Blair at Chilcot: a Well-rehearsed Performance

Story Code : 19504
Tony Blair - Iraq Inquiriy
Tony Blair - Iraq Inquiriy
By Michael Billington

What did we expect? That Tony Blair would break down in front of the Chilcot inquiry admitting he had taken Britain to war on the basis of flimsy intelligence? That he would beg God's forgiveness for the deaths of more than 100,000 Iraqis? That he would guiltily confess that at the famous meeting at Crawford, Texas, he had given George Bush unequivocal support for military action?
None of these things happened, of course. What we got was an event short on drama but long on the now-familiar Blair apologia: a kind of "je ne regrette rien" in which he argued that, whatever the messy aftermath, he was right to take us to war to remove Saddam Hussein.

Just occasionally the panel broke through Blair's impenetrable mask of self-belief. He looked a touch rattled when the notorious Fern Britton interview was mentioned and he seemed slippery and evasive when questioned about Lord Goldsmith's change of heart over the legality of military intervention. But except when being interrogated by the terrier-like Sir Roderic Lyne, Blair gave an assured, well-rehearsed performance.

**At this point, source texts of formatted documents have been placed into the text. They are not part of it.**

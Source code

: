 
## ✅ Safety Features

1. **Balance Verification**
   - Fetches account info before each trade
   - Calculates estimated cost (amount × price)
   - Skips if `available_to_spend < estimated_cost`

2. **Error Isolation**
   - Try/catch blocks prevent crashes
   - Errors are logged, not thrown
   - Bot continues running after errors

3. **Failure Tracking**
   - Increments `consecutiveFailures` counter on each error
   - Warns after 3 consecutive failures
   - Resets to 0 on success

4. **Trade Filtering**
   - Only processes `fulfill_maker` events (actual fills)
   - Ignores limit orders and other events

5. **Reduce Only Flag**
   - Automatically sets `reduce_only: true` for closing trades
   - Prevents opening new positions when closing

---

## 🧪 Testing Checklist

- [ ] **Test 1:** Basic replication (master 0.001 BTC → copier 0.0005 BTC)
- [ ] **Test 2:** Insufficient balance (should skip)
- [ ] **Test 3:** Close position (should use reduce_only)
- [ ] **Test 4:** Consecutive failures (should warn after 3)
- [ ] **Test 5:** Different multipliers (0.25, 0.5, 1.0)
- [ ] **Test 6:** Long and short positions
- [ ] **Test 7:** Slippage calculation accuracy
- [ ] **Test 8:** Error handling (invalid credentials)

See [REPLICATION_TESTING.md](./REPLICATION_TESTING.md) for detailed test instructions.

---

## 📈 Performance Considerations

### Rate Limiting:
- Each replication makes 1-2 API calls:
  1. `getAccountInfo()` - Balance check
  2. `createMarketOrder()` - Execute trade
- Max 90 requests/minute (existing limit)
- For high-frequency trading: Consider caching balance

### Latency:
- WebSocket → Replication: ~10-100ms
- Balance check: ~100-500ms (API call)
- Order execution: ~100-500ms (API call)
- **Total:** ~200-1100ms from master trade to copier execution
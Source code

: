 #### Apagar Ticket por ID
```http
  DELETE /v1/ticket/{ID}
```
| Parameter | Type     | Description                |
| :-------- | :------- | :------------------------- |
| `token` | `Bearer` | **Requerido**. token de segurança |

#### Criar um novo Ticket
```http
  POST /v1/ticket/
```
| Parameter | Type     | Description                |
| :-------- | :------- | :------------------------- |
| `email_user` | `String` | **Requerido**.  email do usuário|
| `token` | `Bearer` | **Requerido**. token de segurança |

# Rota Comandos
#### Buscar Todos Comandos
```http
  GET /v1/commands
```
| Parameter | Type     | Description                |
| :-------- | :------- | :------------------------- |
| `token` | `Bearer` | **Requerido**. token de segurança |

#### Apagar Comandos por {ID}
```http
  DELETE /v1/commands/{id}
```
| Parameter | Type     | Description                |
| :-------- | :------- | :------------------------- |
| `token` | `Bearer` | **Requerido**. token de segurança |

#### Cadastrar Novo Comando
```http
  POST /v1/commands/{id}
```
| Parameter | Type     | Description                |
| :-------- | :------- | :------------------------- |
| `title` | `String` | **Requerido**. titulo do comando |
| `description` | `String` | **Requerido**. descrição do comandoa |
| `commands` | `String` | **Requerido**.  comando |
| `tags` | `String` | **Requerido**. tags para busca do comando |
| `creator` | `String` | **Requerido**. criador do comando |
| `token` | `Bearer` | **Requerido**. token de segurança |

We got all the familiar Blair mannerisms: the thumb and forefinger pressed together to underscore a point, the palms extended outwards to betoken moral certainty in the face of external pressure, even the occasional wry smile as when he claimed: "I was never short of people challenging me."

It was a clever, lawyerly, almost Ciceronian performance in which Blair trotted out all the usual arguments and gave a display of his question-dodging skill. But it would have been much more revealing to see Blair quizzed by the parents, many of them present at the inquiry, of the British soldiers killed in Iraq. Then perhaps he wouldn't have got away quite so easily, as he did here, with murder.